Who is your target market? private individuals? an industry or trade? A particular geographic location or town?
You are designing your website for your (potential) customers. So, make sure that they feel addressed when they enter your site. The modern user demands immediacy in information. To get the user to read the information it has to be tailored to his preferences and needs. Be upfront, across the site, about whom you are trying to sell to.
Pro tip: To audit this, check your website analytics and see how long people stay on your pages on average. A high bounce rate – meaning they are leaving early – indicates that they can’t find what they are looking for fast enough. User flow is important too, so analyse which pages they are visiting. Eg. If your website visitors tend to click on your About Us page quickly, it can indicate that your homepage fails to deliver who you are and what you do.
3. Problem Solving – indicate the benefits of your solution
People look for your website because they have a problem that needs fixing or a need they want to be fulfilled.
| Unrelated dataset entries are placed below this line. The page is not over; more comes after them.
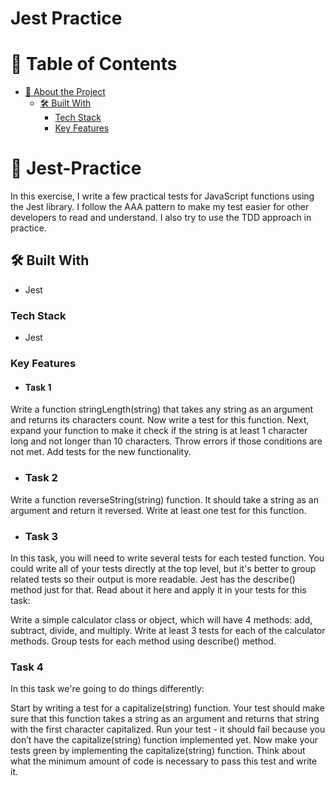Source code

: # Jest Practice
<a name="readme-top"></a>
 # 📗 Table of Contents
- [📖 About the Project](#about-project)
  - [🛠 Built With](#built-with)
    - [Tech Stack](#tech-stack)
    - [Key Features](#key-features)
  
<!-- PROJECT DESCRIPTION -->
# 📖  Jest-Practice <a name="about-project"></a> 
 
In this exercise, I write a few practical tests for JavaScript functions using the Jest library. I follow the AAA pattern to make my test easier for other developers to read and understand. I also try to use the TDD approach in practice.

## 🛠 Built With <a name="built-with"></a>
- Jest
 

### Tech Stack <a name="tech-stack"></a>
- Jest

 <!-- Features -->
### Key Features <a name="key-features"></a>

- #### Task 1
Write a function stringLength(string) that takes any string as an argument and returns its characters count.
Now write a test for this function.
Next, expand your function to make it check if the string is at least 1 character long and not longer than 10 characters. Throw errors if those conditions are not met.
Add tests for the new functionality.

- ### Task 2
Write a function reverseString(string) function. It should take a string as an argument and return it reversed.
Write at least one test for this function.

- ### Task 3
In this task, you will need to write several tests for each tested function. You could write all of your tests directly at the top level, but it's better to group related tests so their output is more readable. Jest has the describe() method just for that. Read about it here and apply it in your tests for this task:

Write a simple calculator class or object, which will have 4 methods: add, subtract, divide, and multiply.
Write at least 3 tests for each of the calculator methods.
Group tests for each method using describe() method.

### Task 4

In this task we're going to do things differently:

Start by writing a test for a capitalize(string) function. Your test should make sure that this function takes a string as an argument and returns that string with the first character capitalized.
Run your test - it should fail because you don’t have the capitalize(string) function implemented yet.
Now make your tests green by implementing the capitalize(string) function. Think about what the minimum amount of code is necessary to pass this test and write it.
It comes down to usual marketing strategies. Writing or refining your website’s copy you need to explain how you solve your customers’ problems. List the benefits of your product or service. Eg. If you sell socks don’t just show the size and colour range, emphasize how warm they keep the feet and how long they will last. Add a personal, funny, useful, or unique touch to your offerings to have the user engaged. That will lead to them staying on your site. Having them believe you can help is the major part of online sales.
Pro tip: Check your product and/or service pages and make sure you add all the needed information in an easy to digest manner, as well as a touch of your brand identity that connects your company to the online user. Bullet points are a great way to serve your information to the user in small bites.
4. Content Flow – now where was I?
Do not put the same copy, especially not word-for-word, on different pages of your website. If people are clicking through it and they find something they have already read they will tune out. By feeding them the same content again, you are breaking their flow. This leaves them feeling like they’ve gone back a couple of steps. Will they be bothered to get back into a flow? Probably not. Avoid this situation by making sure your content hands them over from one page to the next.
Pro tip: Get someone to proofread your website’s copy and eliminate any repetitions of the same descriptions or sales texts across pages as well as judge the flow of your content.
5. Wasted Space – presume a ‘need to know’ basis.
The time you have with your website visitors is limited – for they will not stay forever – and while they are there the clock is ticking! Guarantee that they learn something during their short stay. They need to remember what you offer, how they can get it, where they can get it, etc. Cover the important questions. Everything else is essentially waffle. Emphasise specific things you want to get across to clients, and then stick to these. Remove any distractions from the main page(s). Save the more niche or detailed material for later on the site. The more messages you transmit to clients, the more the ones beforehand become devalued. You value your key messages by making sure you stick to them.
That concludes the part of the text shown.